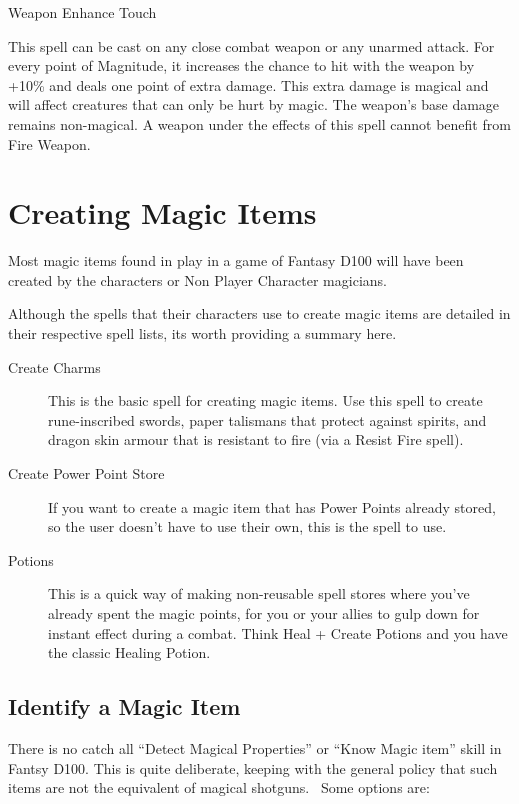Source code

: \begin{rpg-spell}
{Weapon Enhance}
{Touch}

This spell can be cast on any close combat weapon or any unarmed attack. For every point of Magnitude, it increases the chance to hit with the weapon by +10\% and deals one point of extra damage. This extra damage is magical and will affect creatures that can only be hurt by magic. The weapon’s base damage remains non-magical. A weapon under the effects of this spell cannot benefit from Fire Weapon.
\end{rpg-spell}


\section{Creating Magic Items}

Most magic items found in play in a game of Fantasy D100 will have been created by the characters or Non Player Character magicians.

Although the spells that their characters use to create magic items are detailed in their respective spell lists, its worth providing a summary here.

\begin{description}
\item [Create Charms] This is the basic spell for creating magic items. Use this spell to create rune-inscribed swords, paper talismans that protect against spirits, and dragon skin armour that is resistant to fire (via a Resist Fire spell).
\item [Create Power Point Store] If you want to create a magic item that has Power Points already stored, so the user doesn’t have to use their own, this is the spell to use.
\item [Potions] This is a quick way of making non-reusable spell stores where you’ve already spent the magic points, for you or your allies to gulp down for instant effect during a combat. Think Heal + Create Potions and you have the classic Healing Potion.
\end{description}

\subsection{Identify a Magic Item}
There is no catch all “Detect Magical Properties” or “Know Magic item” skill in Fantsy D100. This is quite deliberate, keeping with the general policy that such items are not the equivalent of magical shotguns.  Some options are:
......
• [Task requirements]: Apart from the pictures, every line above must be repeated exactly.

• [Written reply]:
Source code

: \begin{rpg-spell}
{Weapon Enhance}
{Touch}

This spell can be cast on any close combat weapon or any unarmed attack. For every point of Magnitude, it increases the chance to hit with the weapon by +10\% and deals one point of extra damage. This extra damage is magical and will affect creatures that can only be hurt by magic. The weapon’s base damage remains non-magical. A weapon under the effects of this spell cannot benefit from Fire Weapon.
\end{rpg-spell}


\section{Creating Magic Items}

Most magic items found in play in a game of Fantasy D100 will have been created by the characters or Non Player Character magicians.

Although the spells that their characters use to create magic items are detailed in their respective spell lists, its worth providing a summary here.

\begin{description}
\item [Create Charms] This is the basic spell for creating magic items. Use this spell to create rune-inscribed swords, paper talismans that protect against spirits, and dragon skin armour that is resistant to fire (via a Resist Fire spell).
\item [Create Power Point Store] If you want to create a magic item that has Power Points already stored, so the user doesn’t have to use their own, this is the spell to use.
\item [Potions] This is a quick way of making non-reusable spell stores where you’ve already spent the magic points, for you or your allies to gulp down for instant effect during a combat. Think Heal + Create Potions and you have the classic Healing Potion.
\end{description}

\subsection{Identify a Magic Item}
There is no catch all “Detect Magical Properties” or “Know Magic item” skill in Fantsy D100. This is quite deliberate, keeping with the general policy that such items are not the equivalent of magical shotguns.  Some options are:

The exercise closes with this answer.